Ya estoy cansado. Me recojo. A veces me
contraigo como un chancho de tierra cuando este, de espalda en el suelo, recibe
un golpecito con la punta del dedo en su barriga. Así creo haber estado estos
dos últimos días en mi cama. Yo y mi rostro. Mi rostro y mi almohada. Acomodo a
esta última para que mantenga ese bulto suave y acolchonado para el depósito
tierno de mis mejillas y el silencio gradual de la desesperación de mi
conciencia. Necesito descansar mi cabeza. La bofeteada que me propinó el desenfreno
del último sábado vino a evidenciar, una vez más, mi inestabilidad. Aún
desconozco la explicación de mi breve huida del mundo. Tal vez el misterio de
una huella o la simple voluntad de un dios.
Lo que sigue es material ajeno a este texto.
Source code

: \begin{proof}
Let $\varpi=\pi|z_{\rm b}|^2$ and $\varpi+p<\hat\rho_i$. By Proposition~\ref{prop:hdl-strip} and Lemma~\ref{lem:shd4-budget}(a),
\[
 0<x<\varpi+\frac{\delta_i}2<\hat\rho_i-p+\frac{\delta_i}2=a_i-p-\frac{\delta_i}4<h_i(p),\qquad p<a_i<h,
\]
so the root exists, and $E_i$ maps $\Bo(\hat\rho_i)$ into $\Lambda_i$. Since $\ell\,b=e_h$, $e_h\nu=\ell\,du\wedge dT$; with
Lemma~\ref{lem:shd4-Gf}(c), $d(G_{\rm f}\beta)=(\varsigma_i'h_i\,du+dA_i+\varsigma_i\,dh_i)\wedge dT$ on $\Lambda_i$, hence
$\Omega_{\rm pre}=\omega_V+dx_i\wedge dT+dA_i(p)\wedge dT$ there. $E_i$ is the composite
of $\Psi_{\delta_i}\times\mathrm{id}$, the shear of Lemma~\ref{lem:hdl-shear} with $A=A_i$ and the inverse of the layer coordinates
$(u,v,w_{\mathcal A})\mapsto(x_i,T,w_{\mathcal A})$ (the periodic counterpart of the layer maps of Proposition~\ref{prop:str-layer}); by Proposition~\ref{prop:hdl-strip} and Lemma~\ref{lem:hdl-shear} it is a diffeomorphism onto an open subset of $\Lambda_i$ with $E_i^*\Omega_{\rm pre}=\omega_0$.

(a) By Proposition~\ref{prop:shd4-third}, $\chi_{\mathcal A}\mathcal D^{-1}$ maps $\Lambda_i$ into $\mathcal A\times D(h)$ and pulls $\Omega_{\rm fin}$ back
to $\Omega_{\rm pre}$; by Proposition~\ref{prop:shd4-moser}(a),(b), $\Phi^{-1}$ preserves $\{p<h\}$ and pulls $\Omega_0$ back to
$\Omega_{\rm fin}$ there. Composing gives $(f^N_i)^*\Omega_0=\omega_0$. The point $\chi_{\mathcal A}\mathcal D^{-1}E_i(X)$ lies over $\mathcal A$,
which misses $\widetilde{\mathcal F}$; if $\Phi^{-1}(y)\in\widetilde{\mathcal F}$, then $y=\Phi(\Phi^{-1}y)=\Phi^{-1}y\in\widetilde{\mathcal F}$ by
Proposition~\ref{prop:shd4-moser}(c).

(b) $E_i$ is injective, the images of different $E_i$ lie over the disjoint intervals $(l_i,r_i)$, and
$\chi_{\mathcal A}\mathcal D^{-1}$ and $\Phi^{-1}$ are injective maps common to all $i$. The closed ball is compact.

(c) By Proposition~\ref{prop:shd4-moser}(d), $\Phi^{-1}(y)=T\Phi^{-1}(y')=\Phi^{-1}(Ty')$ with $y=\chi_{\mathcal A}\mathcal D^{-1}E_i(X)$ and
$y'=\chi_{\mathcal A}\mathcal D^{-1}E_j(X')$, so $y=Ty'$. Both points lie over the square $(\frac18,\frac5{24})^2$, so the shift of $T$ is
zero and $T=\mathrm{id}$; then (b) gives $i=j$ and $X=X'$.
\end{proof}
O una diosa. No lo sé. Quizás es oportuno economizar los
supuestos y dejarlo como la simple síntesis de la casualidad de los
acontecimientos. Danza de una realidad devenida en advertencia. ¿Qué me
quisieron decir? ¿Advertirme sobre el
carácter amenazante de los psicotrópicos para la frágil búsqueda de paz de mi
espíritu? Por supuesto, la sensación inválida de un cuerpo dañado –aunque el
mismo hecho ya de tener una sensación implica
algún cierto grado de validez- luego de un feroz desplome sobre la indiferencia
de los adoquines viene a enunciar un mayor autocuidado en los pasos solitarios
que, otariamente, voy dando. Si no fuera por la presencia casual de un
otro, espectador de mi caída, no sé cuánto tiempo más hubiese estado ahí,
inconscientemente postrado, sobre el lomo del monstruo nocturno. Mi único grado
de consciencia era una simple, fugaz e inconsistente percepción de estímulos
deformes que apuntaban hacia mí. ¿Estás bien? ¿Andas solo? ¿Quieres café? Mi
única hazaña de manifestar algún mínimo de dominio de sí fue el piadoso
movimiento de mis pestañas. ¡Arde mi rodilla, bombea mi hombro! Luchar por
abrir los ojos y tener al menos una imagen, deformada o no, se convertía en
acción titánica. Debido a que, justamente, formular, gestar, parir o expulsar
alguna y cualquiera palabra se hacía imposible.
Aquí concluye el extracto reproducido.